| Task objective |
The expected answer is a copy of every line in the listing that has the word "original".

| Entries provided |
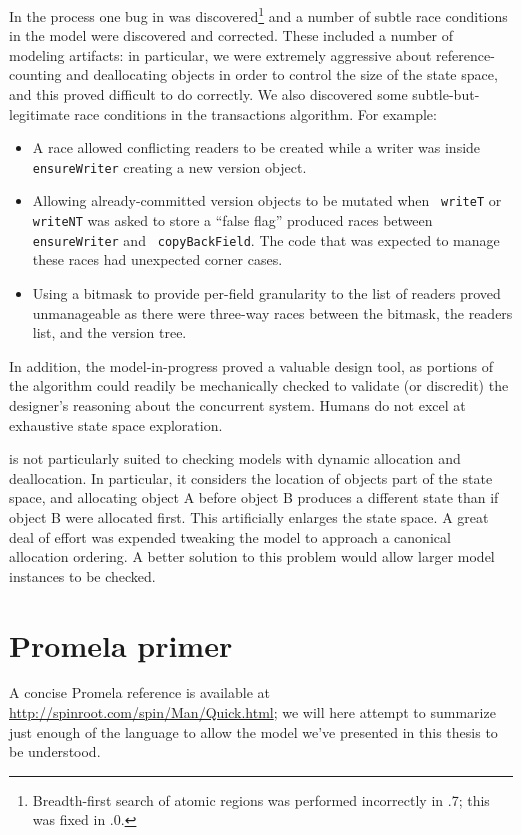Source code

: In the process one bug in \Spin was discovered\footnote{Breadth-first
search of atomic regions was performed incorrectly in .7;
this was fixed in .0.}
and a number of subtle race conditions in the model were discovered and
corrected.  These included a number of modeling artifacts: in
particular, we were extremely aggressive about reference-counting and
deallocating objects in order to control the size of the state space,
and this proved difficult to do correctly.  We also discovered some
subtle-but-legitimate race conditions in the transactions algorithm.
For example:
\begin{itemize}
\item A race allowed conflicting readers to be created while a writer
  was inside {\tt ensureWriter} creating a new version object.
\item Allowing already-committed version objects to be mutated when {\tt
    writeT} or {\tt writeNT} was asked to store a ``false flag'' produced
  races between {\tt ensureWriter} and {\tt
    copyBackField}.  The code that was expected to manage these races
  had unexpected corner cases.
\item Using a bitmask to provide per-field granularity
  to the list of readers proved unmanageable as there were three-way
  races between the bitmask, the readers list, and the version tree.
\end{itemize}
In addition, the model-in-progress proved a valuable design tool, as
portions of the algorithm could readily be mechanically checked to
validate (or discredit) the designer's reasoning about the concurrent
system.  Humans do not excel at exhaustive state space exploration.

\Spin is not particularly suited to checking models with dynamic
allocation and deallocation.  In particular, it considers the
location of objects part of the state space, and allocating object
A before object B produces a different state than if object B
were allocated first.  This artificially enlarges the
state space.  A great deal of effort was expended tweaking the
model to approach a canonical allocation ordering.  A better solution
to this problem would allow larger model instances to be checked.


\section{Promela primer}\label{sec:promela}
A concise Promela reference is available at
\url{http://spinroot.com/spin/Man/Quick.html}; we will here attempt to
summarize just enough of the language to allow the model we've
presented in this thesis to be understood.

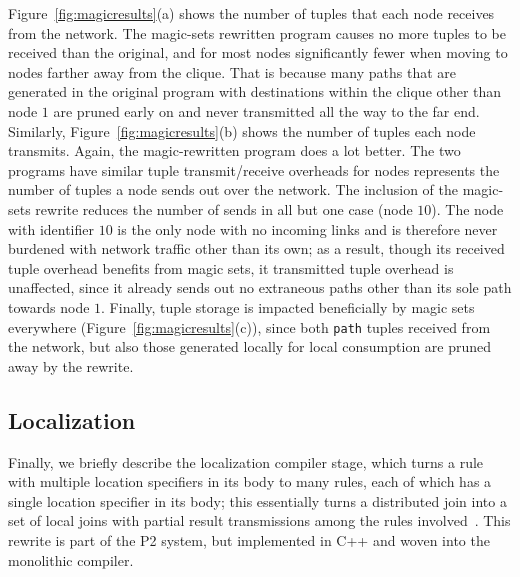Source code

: \documentclass{sigmod08}
\newcommand{\ol}[1]{\texttt{\small #1}\xspace}
\begin{document}
Figure~\ref{fig:magicresults}(a) shows the number of tuples that each node receives from
the network. The magic-sets rewritten program causes no more tuples to
be received than the original, and for most nodes significantly fewer
when moving to nodes farther away from the clique. That is because many
paths that are generated in the original program with destinations
within the clique other than node $1$ are pruned early on and never
transmitted all the way to the far end.    Similarly,
Figure~\ref{fig:magicresults}(b) shows the number of tuples each node transmits.
Again, the magic-rewritten program does a lot better.  The two programs
have similar tuple transmit/receive overheads for nodes represents the number of tuples a node sends out
over the network. The inclusion of the magic-sets rewrite reduces the number of sends
in all but one case (node $10$). The node with identifier $10$ is the only node with 
no incoming links and 
is therefore never burdened with network traffic other than its
own; as a result, though its received tuple overhead benefits from magic
sets, it transmitted tuple overhead is unaffected, since it already
sends out no extraneous paths other than its sole path towards node $1$.
Finally, tuple storage is impacted beneficially by magic sets everywhere
(Figure~\ref{fig:magicresults}(c)), since
both \ol{path} tuples received from the network, but also those
generated locally for local consumption are pruned away by the rewrite.






\subsection{Localization}
\label{sec:localization}

Finally, we briefly describe the localization compiler stage, which turns
a rule with  multiple
location specifiers in its body to many rules, each of which has a
single location specifier in its body; this essentially turns a
distributed join into a set of local joins with partial result
transmissions among the rules involved~\cite{loo-sigmod06}. This rewrite
is part of the P2
system, but implemented in C++ and woven into the monolithic compiler.
\end{document}
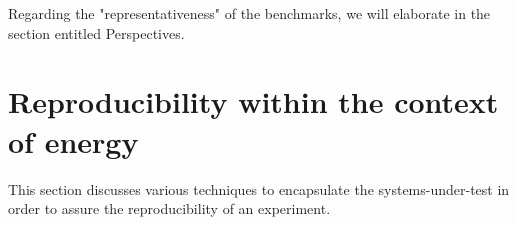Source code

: Regarding the "representativeness" of the benchmarks, we will elaborate in the section entitled Perspectives.









\section{Reproducibility within the context of energy}\label{sec:benchmarking_reproducibility}
This section discusses various techniques to encapsulate the systems-under-test in order to assure the reproducibility of an experiment.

| Exercise result |
be received than the original, and for most nodes significantly fewer
paths that are generated in the original program with destinations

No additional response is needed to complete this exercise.